- **WORK TO COMPLETE**: Which lines below hold the word "tabular"? Report each one.

----

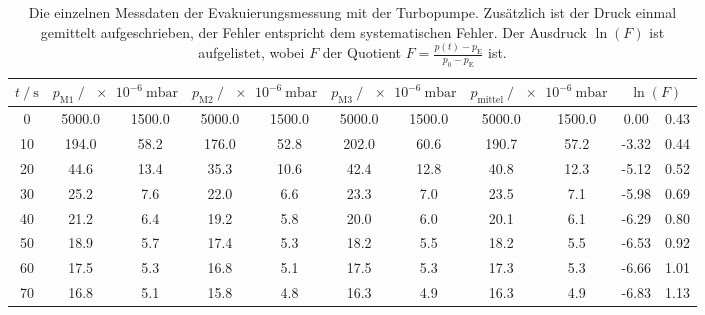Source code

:   \begin{table}[h]
    \centering
    \caption{Die einzelnen Messdaten der Evakuierungsmessung mit der Turbopumpe. 
    Zusätzlich ist der Druck einmal gemittelt aufgeschrieben, der Fehler entspricht dem systematischen Fehler. 
    Der Ausdruck $\ln(F)$ ist aufgelistet, wobei $F$ der Quotient $F = \frac{p(t) - p_\text{E}}{p_0 - p_\text{E}}$ ist. }
    \label{tab:turbo_eva}
    \begin{tabular}{ S[table-format=3.0] S @{${}\pm{}$} S S @{${}\pm{}$} S  S @{${}\pm{}$} S S @{${}\pm{}$} S S[table-format=2.2] @{${}\pm{}$} S[table-format=1.2]}
      \toprule
      {$t \mathbin{/} \si{\second}$} &  &  &  &  &  \\
       & 5000.0 & 1500.0 & 5000.0 & 1500.0 & 5000.0 & 1500.0 & 5000.0 & 1500.0 &   0.00 & 0.43 \\
       10 &  194.0 &   58.2 &  176.0 &   52.8 &  202.0 &   60.6 &  190.7 &   57.2 &  -3.32 & 0.44 \\
       20 &   44.6 &   13.4 &   35.3 &   10.6 &   42.4 &   12.8 &   40.8 &   12.3 &  -5.12 & 0.52 \\
       30 &   25.2 &    7.6 &   22.0 &    6.6 &   23.3 &    7.0 &   23.5 &    7.1 &  -5.98 & 0.69 \\
       40 &   21.2 &    6.4 &   19.2 &    5.8 &   20.0 &    6.0 &   20.1 &    6.1 &  -6.29 & 0.80 \\
       50 &   18.9 &    5.7 &   17.4 &    5.3 &   18.2 &    5.5 &   18.2 &    5.5 &  -6.53 & 0.92 \\
       60 &   17.5 &    5.3 &   16.8 &    5.1 &   17.5 &    5.3 &   17.3 &    5.3 &  -6.66 & 1.01 \\
       70 &   16.8 &    5.1 &   15.8 &    4.8 &   16.3 &    4.9 &   16.3 &    4.9 &  -6.83 & 1.13 \\

\end{tabular}
\end{table}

----

- **RESPONSE**:
    \begin{tabular}{ S[table-format=3.0] S @{${}\pm{}$} S S @{${}\pm{}$} S  S @{${}\pm{}$} S S @{${}\pm{}$} S S[table-format=2.2] @{${}\pm{}$} S[table-format=1.2]}
\end{tabular}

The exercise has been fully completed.